Tag: Xavier Giannoli

  • Crítica | A Aparição

    Crítica | A Aparição

    É interessante para nós, brasileiros, falarmos sobre o papel de um jornalista num dos países mais intolerantes do mundo para com o seu trabalho investigativo, e que por tantas vezes auxiliou a história humana a tomar novos rumos, e a conhecer novos caminhos diante de certos absurdos, e polêmicas carentes de elucidação. A revelação aqui é clara, e objetiva: o renomado profissional francês Jacques Mayano, desligado de quaisquer práticas religiosas e focado apenas nos aspectos mais mundanos possíveis da realidade das coisas, sempre envolto a livros e casos bem-sucedidos de investigação jornalística, mergulha de cabeça no caso de Ana (uma jovem noviça francesa que afirma ter contato com a própria Virgem Maria), após requerimento do próprio Vaticano para que ele se envolva nos desafios dessa premissa, e dela venha a retirar a verdade como já está habituado de fazer.

    Nada mais do que a verdade, e da maneira mais confidencial possível. Nas mãos de Hollywood, com certeza esta seria uma oportunidade perfeita para brincar com os típicos arquétipos do Cinema de horror, ou melhor, mais uma das intermináveis homenagens (e plágios não-oficiais) de O Exorcista, clássico de 1973. Contudo, A Aparição se beneficia por demais de uma visão mais cult e intelectualmente instigante da relação entre um homem mundano, e a fé, sem exageros ou algo do tipo. É notável o quanto o filme, contido em sua plenitude, consegue criar e manter, fluindo por sua trilha-sonora e no seu inteligente uso de simbologias religiosas, uma aura tanto mística quanto de interesse por sua história de inegável sobriedade artística quanto a direção que a trama vai tomando, no desenrolar constante das verdades que Jacques extrai de um novo mundo, para ele.

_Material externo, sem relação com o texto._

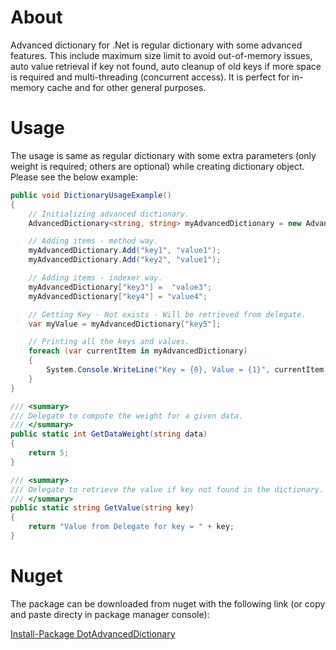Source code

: # About
Advanced dictionary for .Net is regular dictionary with some advanced features. This include maximum size limit to avoid out-of-memory issues, auto value retrieval if key not found, auto cleanup of old keys if more space is required and multi-threading (concurrent access). It is perfect for in-memory cache and for other general purposes.

# Usage
The usage is same as regular dictionary with some extra parameters (only weight is required; others are optional) while creating dictionary object. Please see the below example:

```C#
public void DictionaryUsageExample()
{
    // Initializing advanced dictionary.
    AdvancedDictionary<string, string> myAdvancedDictionary = new AdvancedDictionary<string, string >(250, 30, GetDataWeight, GetValue);

    // Adding items - method way.
    myAdvancedDictionary.Add("key1", "value1");
    myAdvancedDictionary.Add("key2", "value1");

    // Adding items - indexer way.
    myAdvancedDictionary["key3"] =  "value3";
    myAdvancedDictionary["key4"] = "value4";

    // Getting Key - Not exists - Will be retrieved from delegate.
    var myValue = myAdvancedDictionary["key5"];

    // Printing all the keys and values.
    foreach (var currentItem in myAdvancedDictionary)
    {
        System.Console.WriteLine("Key = {0}, Value = {1}", currentItem.Key, currentItem.Value);
    }
}

/// <summary>
/// Delegate to compute the weight for a given data.
/// </summary>
public static int GetDataWeight(string data)
{
    return 5;
}

/// <summary>
/// Delegate to retrieve the value if key not found in the dictionary.
/// </summary>
public static string GetValue(string key)
{
    return "Value from Delegate for key = " + key;
}
```

# Nuget
The package can be downloaded from nuget with the following link (or copy and paste directy in package manager console):

[Install-Package DotAdvancedDictionary](https://preview.nuget.org/packages/DotAdvancedDictionary/1.0.0.1)
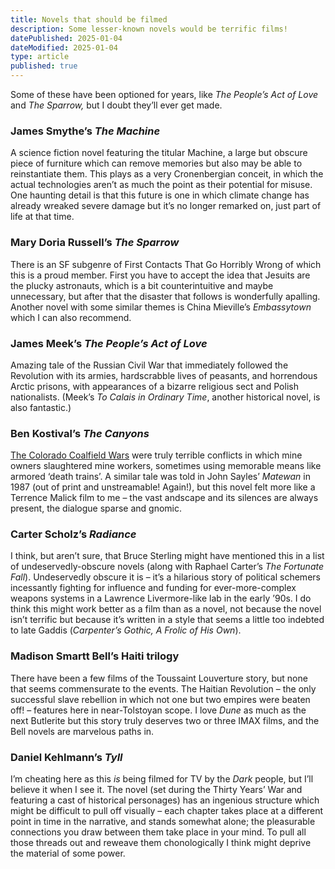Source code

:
 ```yaml
---
title: Novels that should be filmed
description: Some lesser-known novels would be terrific films!
datePublished: 2025-01-04
dateModified: 2025-01-04
type: article
published: true
---
```


Some of these have been optioned for years, like _The People’s Act of Love_ and _The Sparrow,_ but I doubt they’ll ever get made.

### James Smythe’s _The Machine_

A science fiction novel featuring the titular Machine, a large but obscure piece of furniture which can remove memories but also may be able to reinstantiate them. This plays as a very Cronenbergian conceit, in which the actual technologies aren’t as much the point as their potential for misuse. One haunting detail is that this future is one in which climate change has already wreaked severe damage but it’s no longer remarked on, just part of life at that time.

### Mary Doria Russell’s _The Sparrow_

There is an SF subgenre of First Contacts That Go Horribly Wrong of which this is a proud member. First you have to accept the idea that Jesuits are the plucky astronauts, which is a bit counterintuitive and maybe unnecessary, but after that the disaster that follows is wonderfully apalling. Another novel with some similar themes is China Mieville’s _Embassytown_ which I can also recommend.

### James Meek’s _The People’s Act of Love_

Amazing tale of the Russian Civil War that immediately followed the Revolution with its armies, hardscrabble lives of peasants, and horrendous Arctic prisons, with appearances of a bizarre religious sect and Polish nationalists. (Meek’s _To Calais in Ordinary Time_, another historical novel, is also fantastic.)

### Ben Kostival’s _The Canyons_

[The Colorado Coalfield Wars](https://en.wikipedia.org/wiki/Colorado_Coalfield_War) were truly terrible conflicts in which mine owners slaughtered mine workers, sometimes using memorable means like armored ‘death trains’. A similar tale was told in John Sayles’ _Matewan_ in 1987 (out of print and unstreamable! Again!), but this novel felt more like a Terrence Malick film to me – the vast andscape and its silences are always present, the dialogue sparse and gnomic.

### Carter Scholz’s _Radiance_

I think, but aren’t sure, that Bruce Sterling might have mentioned this in a list of undeservedly-obscure novels (along with Raphael Carter’s _The Fortunate Fall_). Undeservedly obscure it is – it’s a hilarious story of political schemers incessantly fighting for influence and funding for ever-more-complex weapons systems in a Lawrence Livermore-like lab in the early ’90s. I do think this might work better as a film than as a novel, not because the novel isn’t terrific but because it’s written in a style that seems a little too indebted to late Gaddis (_Carpenter’s Gothic, A Frolic of His Own_).

### Madison Smartt Bell’s Haiti trilogy

There have been a few films of the Toussaint Louverture story, but none that seems commensurate to the events. The Haitian Revolution – the only successful slave rebellion in which not one but two empires were beaten off! – features here in near-Tolstoyan scope. I love _Dune_ as much as the next Butlerite but this story truly deserves two or three IMAX films, and the Bell novels are marvelous paths in.

### Daniel Kehlmann’s _Tyll_

I’m cheating here as this _is_ being filmed for TV by the _Dark_ people, but I’ll believe it when I see it. The novel (set during the Thirty Years’ War and featuring a cast of historical personages) has an ingenious structure which might be difficult to pull off visually – each chapter takes place at a different point in time in the narrative, and stands somewhat alone; the pleasurable connections you draw between them take place in your mind. To pull all those threads out and reweave them chonologically I think might deprive the material of some power.

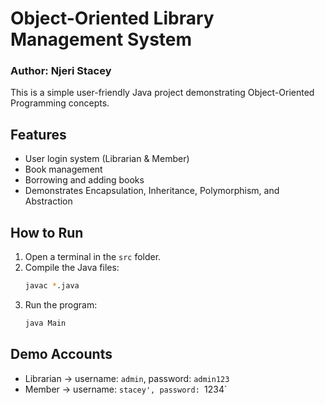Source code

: # Object-Oriented Library Management System

### Author: Njeri Stacey

This is a simple user-friendly Java project demonstrating Object-Oriented Programming concepts.

## Features
- User login system (Librarian & Member)
- Book management
- Borrowing and adding books
- Demonstrates Encapsulation, Inheritance, Polymorphism, and Abstraction

## How to Run
1. Open a terminal in the `src` folder.
2. Compile the Java files:
   ```bash
   javac *.java
   ```
3. Run the program:
   ```bash
   java Main
   ```

## Demo Accounts
- Librarian → username: `admin`, password: `admin123`
- Member → username: `stacey', password: `1234`
  

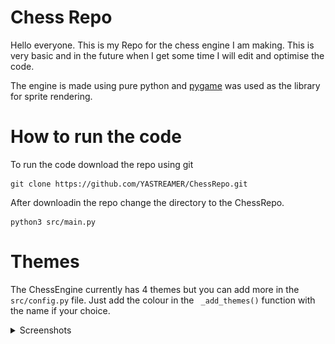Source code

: # Chess Repo

Hello everyone. This is my Repo for the chess engine I am making. This is very basic and in the future when I get some time I will edit and optimise the code.

The engine is made using pure python and [pygame](https://www.pygame.org/docs/) was used as the library for sprite rendering. 

# How to run the code

To run the code download the repo using git

    git clone https://github.com/YASTREAMER/ChessRepo.git

 After downloadin the repo change the directory to the ChessRepo.

    python3 src/main.py

# Themes

The ChessEngine currently has 4 themes but you can add more in the ```src/config.py``` file. Just add the colour in the ``` _add_themes()```  function with the name if your choice.

<details>
  <summary>Screenshots</summary>

<img src="Screenshot/Green2.png" title="Logo title" title="Green"  width="200" height="200">

<img src="Screenshot/Blue1.png"  alt="Blue" width="200" height="200">
<img src="Screenshot/Brown1.png" alt="Brown"  width="200" height="200">
<img src="Screenshot/Grey1.png"  alt="Grey" width="200" height="200">
</details>

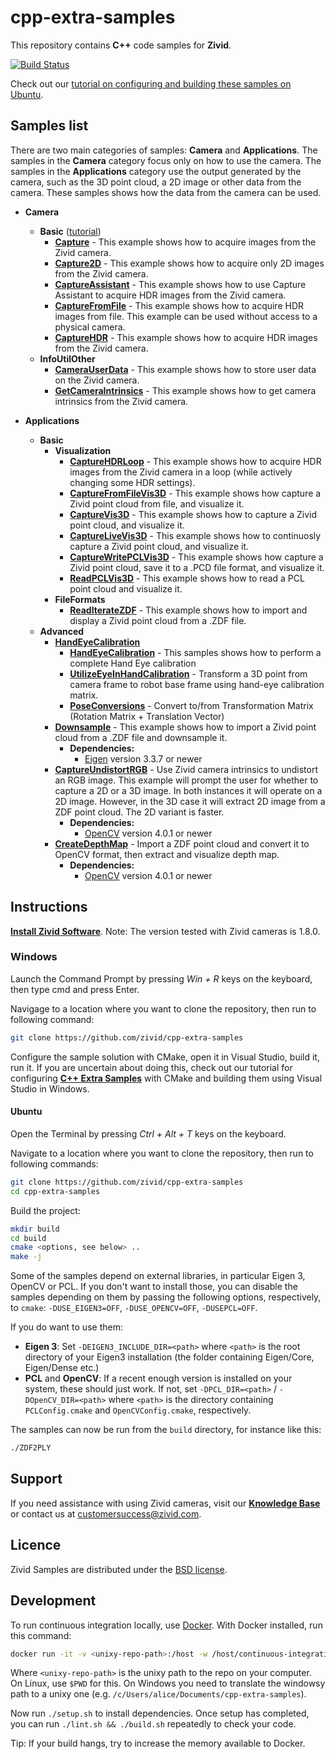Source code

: # cpp-extra-samples

This repository contains  **C++** code samples for **Zivid**.

[![Build Status][ci-badge]][ci-url]

Check out our [tutorial on configuring and building these samples on Ubuntu](https://zivid.atlassian.net/wiki/spaces/ZividKB/pages/59441336/Configure+C+Samples+with+CMake+and+then+build+them+using+make+in+Ubuntu).

## Samples list

There are two main categories of samples: **Camera** and **Applications**. The samples in the **Camera** category focus only on how to use the camera. The samples in the **Applications** category use the output generated by the camera, such as the 3D point cloud, a 2D image or other data from the camera. These samples shows how the data from the camera can be used.

- **Camera**
  - **Basic** ([tutorial][BasicCaptureTutorial-url])
    - [**Capture**][Capture-url] - This example shows how to acquire images from the Zivid camera.
    - [**Capture2D**][Capture2D-url] - This example shows how to acquire only 2D images from the Zivid camera.
    - [**CaptureAssistant**][CaptureAssistant-url] - This example shows how to use Capture Assistant to acquire HDR images from the Zivid camera.
    - [**CaptureFromFile**][CaptureFromFile-url] - This example shows how to acquire HDR images from file. This example can be used without access to a physical camera.
    - [**CaptureHDR**][CaptureHDR-url] - This example shows how to acquire HDR images from the Zivid camera.
  - **InfoUtilOther**
    - [**CameraUserData**][CameraUserData-url] - This example shows how to store user data on the Zivid camera.
    - [**GetCameraIntrinsics**][GetCameraIntrinsics-url] - This example shows how to get camera intrinsics from the Zivid camera.

- **Applications**
  - **Basic**
    - **Visualization**
      - [**CaptureHDRLoop**][CaptureHDRLoop-url] - This example shows how to acquire HDR images from the Zivid camera in a loop (while actively changing some HDR settings).
      - [**CaptureFromFileVis3D**][CaptureFromFileVis3D-url] - This example shows how capture a Zivid point cloud from file, and visualize it.
      - [**CaptureVis3D**][CaptureVis3D-url] - This example shows how to capture a Zivid point cloud, and visualize it.
      - [**CaptureLiveVis3D**][CaptureLiveVis3D-url] - This example shows how to continuosly capture a Zivid point cloud, and visualize it.
      - [**CaptureWritePCLVis3D**][CaptureWritePCLVis3D-url] - This example shows how capture a Zivid point cloud, save it to a .PCD file format, and visualize it.
      - [**ReadPCLVis3D**][ReadPCLVis3D-url] - This example shows how to read a PCL point cloud and visualize it.
    - **FileFormats**
      - [**ReadIterateZDF**][ReadIterateZDF-url] - This example shows how to import and display a Zivid point cloud from a .ZDF file.
  - **Advanced**
    - [**HandEyeCalibration**][HandEyeCalibration-url]
      - [**HandEyeCalibration**][HandEyeCalibrationSample-url] - This samples shows how to perform a complete Hand Eye calibration
      - [**UtilizeEyeInHandCalibration**][UtilizeEyeInHandCalibration-url] - Transform a 3D point from camera frame to robot base frame using hand-eye calibration matrix.
      - [**PoseConversions**][PoseConversions-url] - Convert to/from Transformation Matrix (Rotation Matrix + Translation Vector)
    - [**Downsample**][Downsample-url]  - This example shows how to import a Zivid point cloud from a .ZDF file and downsample it.
      - **Dependencies:**
        - [Eigen](http://eigen.tuxfamily.org/) version 3.3.7 or newer
    - [**CaptureUndistortRGB**][CaptureUndistortRGB-url] - Use Zivid camera intrinsics to undistort an RGB image. This example will prompt the user for whether to capture a 2D or a 3D image. In both instances it will operate on a 2D image. However, in the 3D case it will extract 2D image from a ZDF point cloud. The 2D variant is faster.
      - **Dependencies:**
        - [OpenCV](https://opencv.org/) version 4.0.1 or newer
    - [**CreateDepthMap**][CreateDepthMap-url] - Import a ZDF point cloud and convert it to OpenCV format, then extract and visualize depth map.
      - **Dependencies:**
        - [OpenCV](https://opencv.org/) version 4.0.1 or newer

## Instructions

[**Install Zivid Software**](https://zivid.atlassian.net/wiki/spaces/ZividKB/pages/59080712/Zivid+Software+Installation).
Note: The version tested with Zivid cameras is 1.8.0.

### Windows

Launch the Command Prompt by pressing *Win + R* keys on the keyboard, then type cmd and press Enter.

Navigage to a location where you want to clone the repository, then run to following command:

```bash
git clone https://github.com/zivid/cpp-extra-samples
```

[comment]: <> (Choose a sample solution and configure it with CMake.)
[comment]: <> (Launch Visual Studio, open, build, and run the sample solution.)

Configure the sample solution with CMake, open it in Visual Studio, build it, run it. If you are uncertain about doing this, check out our tutorial for configuring [**C++ Extra Samples**](https://zivid.atlassian.net/wiki/spaces/ZividKB/pages/61472793/Configure+C+Extra+Samples+with+CMake+and+build+them+using+Visual+Studio+in+Windows) with CMake and building them using Visual Studio in Windows.

#### Ubuntu

Open the Terminal by pressing *Ctrl + Alt + T* keys on the keyboard.

Navigate to a location where you want to clone the repository, then run to following commands:

```bash
git clone https://github.com/zivid/cpp-extra-samples
cd cpp-extra-samples
```

Build the project:

```bash
mkdir build
cd build
cmake <options, see below> ..
make -j
```

Some of the samples depend on external libraries, in particular Eigen 3, OpenCV or PCL. If you don't want to install those, you can disable the samples depending on them by passing the following options, respectively, to `cmake`: `-DUSE_EIGEN3=OFF`, `-DUSE_OPENCV=OFF`, `-DUSEPCL=OFF`.

If you do want to use them:

- **Eigen 3**: Set `-DEIGEN3_INCLUDE_DIR=<path>` where `<path>` is the root directory of your Eigen3 installation (the folder containing Eigen/Core, Eigen/Dense etc.)
- **PCL** and **OpenCV**: If a recent enough version is installed on your system, these should just work. If not, set `-DPCL_DIR=<path>` / `-DOpenCV_DIR=<path>` where `<path>` is the directory containing `PCLConfig.cmake` and `OpenCVConfig.cmake`, respectively.

The samples can now be run from the `build` directory, for instance like this:

```bash
./ZDF2PLY
```

## Support

If you need assistance with using Zivid cameras, visit our [**Knowledge Base**](https://help.zivid.com/) or contact us at [customersuccess@zivid.com](mailto:customersuccess@zivid.com).

## Licence

Zivid Samples are distributed under the [BSD license](https://github.com/zivid/cpp-extra-samples/blob/master/LICENSE).

## Development

To run continuous integration locally, use [Docker](https://www.docker.com). With Docker installed, run this command:

```bash
docker run -it -v <unixy-repo-path>:/host -w /host/continuous-integration/linux ubuntu:18.04
```

Where `<unixy-repo-path>` is the unixy path to the repo on your computer. On Linux, use `$PWD` for this. On Windows you need to translate the windowsy path to a unixy one (e.g. `/c/Users/alice/Documents/cpp-extra-samples`).

Now run `./setup.sh` to install dependencies. Once setup has completed, you can run `./lint.sh && ./build.sh` repeatedly to check your code.

Tip: If your build hangs, try to increase the memory available to Docker.

[ci-badge]: https://img.shields.io/azure-devops/build/zivid-devops/5e76c4a5-26ad-4cbb-8ab5-b9588e1ed2b2/4
[ci-url]: https://dev.azure.com/zivid-devops/cpp-extra-samples/_build/latest?definitionId=4&branchName=master
[BasicCaptureTutorial-url]: https://github.com/zivid/cpp-extra-samples/blob/basic-capture-tutorial/source/Camera/Basic/CaptureTutorial.md
[Capture-url]: https://github.com/zivid/cpp-extra-samples/tree/master/source/Camera/Basic/Capture/Capture.cpp
[Capture2D-url]: https://github.com/zivid/cpp-extra-samples/tree/master/source/Camera/Basic/Capture2D/Capture2D.cpp
[CaptureAssistant-url]: https://github.com/zivid/cpp-extra-samples/tree/master/source/Camera/Basic/CaptureAssistant/CaptureAssistant.cpp
[CaptureFromFile-url]: https://github.com/zivid/cpp-extra-samples/tree/master/source/Camera/Basic/CaptureFromFile/CaptureFromFile.cpp
[CaptureHDR-url]: https://github.com/zivid/cpp-extra-samples/tree/master/source/Camera/Basic/CaptureHDR/CaptureHDR.cpp
[CameraUserData-url]: https://github.com/zivid/cpp-extra-samples/tree/master/source/Camera/InfoUtilOther/CameraUserData/CameraUserData.cpp
[GetCameraIntrinsics-url]: https://github.com/zivid/cpp-extra-samples/tree/source/master/Camera/InfoUtilOther/GetCameraIntrinsics/GetCameraIntrinsics.cpp
[CaptureHDRLoop-url]: https://github.com/zivid/cpp-extra-samples/tree/master/source/Applications/Basic/Visualization/CaptureHDRLoop/CaptureHDRLoop.cpp
[CaptureFromFileVis3D-url]: https://github.com/zivid/cpp-extra-samples/blob/master/source/Applications/Basic/Visualization/CaptureFromFileVis3D/CaptureFromFileVis3D.cpp
[CaptureVis3D-url]: https://github.com/zivid/cpp-extra-samples/blob/master/source/Applications/Basic/Visualization/CaptureVis3D/CaptureVis3D.cpp
[CaptureLiveVis3D-url]: https://github.com/zivid/cpp-extra-samples/blob/master/source/Applications/Basic/Visualization/CaptureLiveVis3D/CaptureLiveVis3D.cpp
[CaptureWritePCLVis3D-url]: https://github.com/zivid/cpp-extra-samples/blob/master/source/Applications/Basic/Visualization/CaptureWritePCLVis3D/CaptureWritePCLVis3D.cpp
[ReadPCLVis3D-url]: https://github.com/zivid/cpp-extra-samples/blob/master/source/Applications/Basic/Visualization/ReadPCLVis3D/ReadPCLVis3D.cpp
[ReadIterateZDF-url]: https://github.com/zivid/cpp-extra-samples/tree/master/source/Applications/Basic/FileFormats/ReadIterateZDF/ReadIterateZDF.cpp
[HandEyeCalibration-url]: https://github.com/zivid/cpp-extra-samples/tree/master/source/Applications/Advanced/HandEyeCalibration
[HandEyeCalibrationSample-url]: https://github.com/zivid/cpp-extra-samples/tree/master/source/Applications/Advanced/HandEyeCalibration/HandEyeCalibration/HandEyeCalibration.cpp
[UtilizeEyeInHandCalibration-url]: https://github.com/zivid/cpp-extra-samples/blob/master/source/Applications/Advanced/HandEyeCalibration/UtilizeEyeInHandCalibration/UtilizeEyeInHandCalibration.cpp
[PoseConversions-url]: https://github.com/zivid/cpp-extra-samples/blob/master/source/Applications/Advanced/HandEyeCalibration/PoseConversions/PoseConversions.cpp
[Downsample-url]: https://github.com/zivid/cpp-extra-samples/tree/master/source/Applications/Advanced/Downsample/Downsample.cpp
[CaptureUndistortRGB-url]: https://github.com/zivid/cpp-extra-samples/blob/master/source/Applications/Advanced/CaptureUndistortRGB/CaptureUndistortRGB.cpp
[CreateDepthMap-url]: https://github.com/zivid/cpp-extra-samples/blob/master/source/Applications/Advanced/CreateDepthMap/CreateDepthMap.cpp
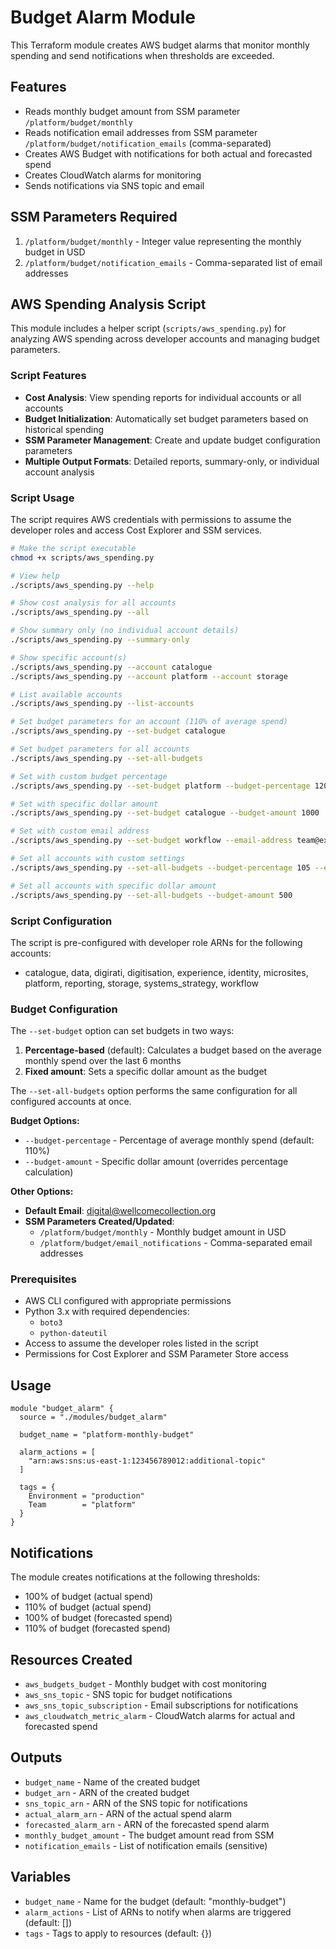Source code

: # Budget Alarm Module

This Terraform module creates AWS budget alarms that monitor monthly spending and send notifications when thresholds are exceeded.

## Features

- Reads monthly budget amount from SSM parameter `/platform/budget/monthly`
- Reads notification email addresses from SSM parameter `/platform/budget/notification_emails` (comma-separated)
- Creates AWS Budget with notifications for both actual and forecasted spend
- Creates CloudWatch alarms for monitoring
- Sends notifications via SNS topic and email

## SSM Parameters Required

1. `/platform/budget/monthly` - Integer value representing the monthly budget in USD
2. `/platform/budget/notification_emails` - Comma-separated list of email addresses

## AWS Spending Analysis Script

This module includes a helper script (`scripts/aws_spending.py`) for analyzing AWS spending across developer accounts and managing budget parameters.

### Script Features

- **Cost Analysis**: View spending reports for individual accounts or all accounts
- **Budget Initialization**: Automatically set budget parameters based on historical spending
- **SSM Parameter Management**: Create and update budget configuration parameters
- **Multiple Output Formats**: Detailed reports, summary-only, or individual account analysis

### Script Usage

The script requires AWS credentials with permissions to assume the developer roles and access Cost Explorer and SSM services.

```bash
# Make the script executable
chmod +x scripts/aws_spending.py

# View help
./scripts/aws_spending.py --help

# Show cost analysis for all accounts
./scripts/aws_spending.py --all

# Show summary only (no individual account details)
./scripts/aws_spending.py --summary-only

# Show specific account(s)
./scripts/aws_spending.py --account catalogue
./scripts/aws_spending.py --account platform --account storage

# List available accounts
./scripts/aws_spending.py --list-accounts

# Set budget parameters for an account (110% of average spend)
./scripts/aws_spending.py --set-budget catalogue

# Set budget parameters for all accounts
./scripts/aws_spending.py --set-all-budgets

# Set with custom budget percentage
./scripts/aws_spending.py --set-budget platform --budget-percentage 120

# Set with specific dollar amount
./scripts/aws_spending.py --set-budget catalogue --budget-amount 1000

# Set with custom email address
./scripts/aws_spending.py --set-budget workflow --email-address team@example.com

# Set all accounts with custom settings
./scripts/aws_spending.py --set-all-budgets --budget-percentage 105 --email-address devs@wellcomecollection.org

# Set all accounts with specific dollar amount
./scripts/aws_spending.py --set-all-budgets --budget-amount 500
```

### Script Configuration

The script is pre-configured with developer role ARNs for the following accounts:
- catalogue, data, digirati, digitisation, experience, identity, microsites, platform, reporting, storage, systems_strategy, workflow

### Budget Configuration

The `--set-budget` option can set budgets in two ways:

1. **Percentage-based** (default): Calculates a budget based on the average monthly spend over the last 6 months
2. **Fixed amount**: Sets a specific dollar amount as the budget

The `--set-all-budgets` option performs the same configuration for all configured accounts at once.

**Budget Options:**
- `--budget-percentage` - Percentage of average monthly spend (default: 110%)
- `--budget-amount` - Specific dollar amount (overrides percentage calculation)

**Other Options:**
- **Default Email**: digital@wellcomecollection.org
- **SSM Parameters Created/Updated**:
  - `/platform/budget/monthly` - Monthly budget amount in USD
  - `/platform/budget/email_notifications` - Comma-separated email addresses

### Prerequisites

- AWS CLI configured with appropriate permissions
- Python 3.x with required dependencies:
  - `boto3`
  - `python-dateutil`
- Access to assume the developer roles listed in the script
- Permissions for Cost Explorer and SSM Parameter Store access

## Usage

```hcl
module "budget_alarm" {
  source = "./modules/budget_alarm"

  budget_name = "platform-monthly-budget"
  
  alarm_actions = [
    "arn:aws:sns:us-east-1:123456789012:additional-topic"
  ]

  tags = {
    Environment = "production"
    Team        = "platform"
  }
}
```

## Notifications

The module creates notifications at the following thresholds:
- 100% of budget (actual spend)
- 110% of budget (actual spend)
- 100% of budget (forecasted spend)
- 110% of budget (forecasted spend)

## Resources Created

- `aws_budgets_budget` - Monthly budget with cost monitoring
- `aws_sns_topic` - SNS topic for budget notifications
- `aws_sns_topic_subscription` - Email subscriptions for notifications
- `aws_cloudwatch_metric_alarm` - CloudWatch alarms for actual and forecasted spend

## Outputs

- `budget_name` - Name of the created budget
- `budget_arn` - ARN of the created budget
- `sns_topic_arn` - ARN of the SNS topic for notifications
- `actual_alarm_arn` - ARN of the actual spend alarm
- `forecasted_alarm_arn` - ARN of the forecasted spend alarm
- `monthly_budget_amount` - The budget amount read from SSM
- `notification_emails` - List of notification emails (sensitive)

## Variables

- `budget_name` - Name for the budget (default: "monthly-budget")
- `alarm_actions` - List of ARNs to notify when alarms are triggered (default: [])
- `tags` - Tags to apply to resources (default: {})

    Um mundo em que qualquer evento sobrenatural não é visto com tanta surpresa e estranheza, assim. Ao passo de sua aceitação do trabalho, Jacques, junto de outros jornalistas encarregados do mesmo, mantêm relações com as provas da existência de um sagrado de uma forma que prontamente eles sequer imaginaram vir a passar. Tal situação vai ao encontro de uma moral jornalística que faria qualquer profissional da área delirar com as possibilidades que um caso desses oferece, e com o nosso protagonista não é diferente. Mesmo não acostumado com esse universo “assombrado” pelo “inexplicável”, Jacques usa de sua paixão pelo ofício e age como arqueólogo trilhando as veredas (e as incertezas) de um atraente desconhecido. Tanto que podemos ver nos olhos do ator Vincent Lindon (de O Valor de Um Homem), em ótima atuação, o quanto o cristianismo pode ser um mar insondável e traiçoeiro aos que nele ainda estão aprendendo a nadar.

    O que fazer, que medida tomar diante do que não pode ser cientificamente comprovado, mas que se manifesta diante de olhos despreparados ao manifesto? Eis o dilema que desafia o ceticismo do homem, e a imparcialidade do profissional. Tal roteiro, que passa a evocar cada vez mais a curiosidade do jornalista e sua desconfiança por vezes para com a veracidade dos fatos, quase não dá margem para o lúdico e o poético que tanto habitavam, intrínsecos, os espetaculares e antigos filmes de viés religioso de Luis Buñuel, por exemplo, o que de maneira alguma é algo prejudicial. Ao invés de injetar realismos no sobre humano, aqui temos o contrário, mixando até o final o que pode ser irreal dentro da lógica da realidade, através de uma bela ótica cinematográfica que pouco se vê na produção contemporânea fora do cenário europeu.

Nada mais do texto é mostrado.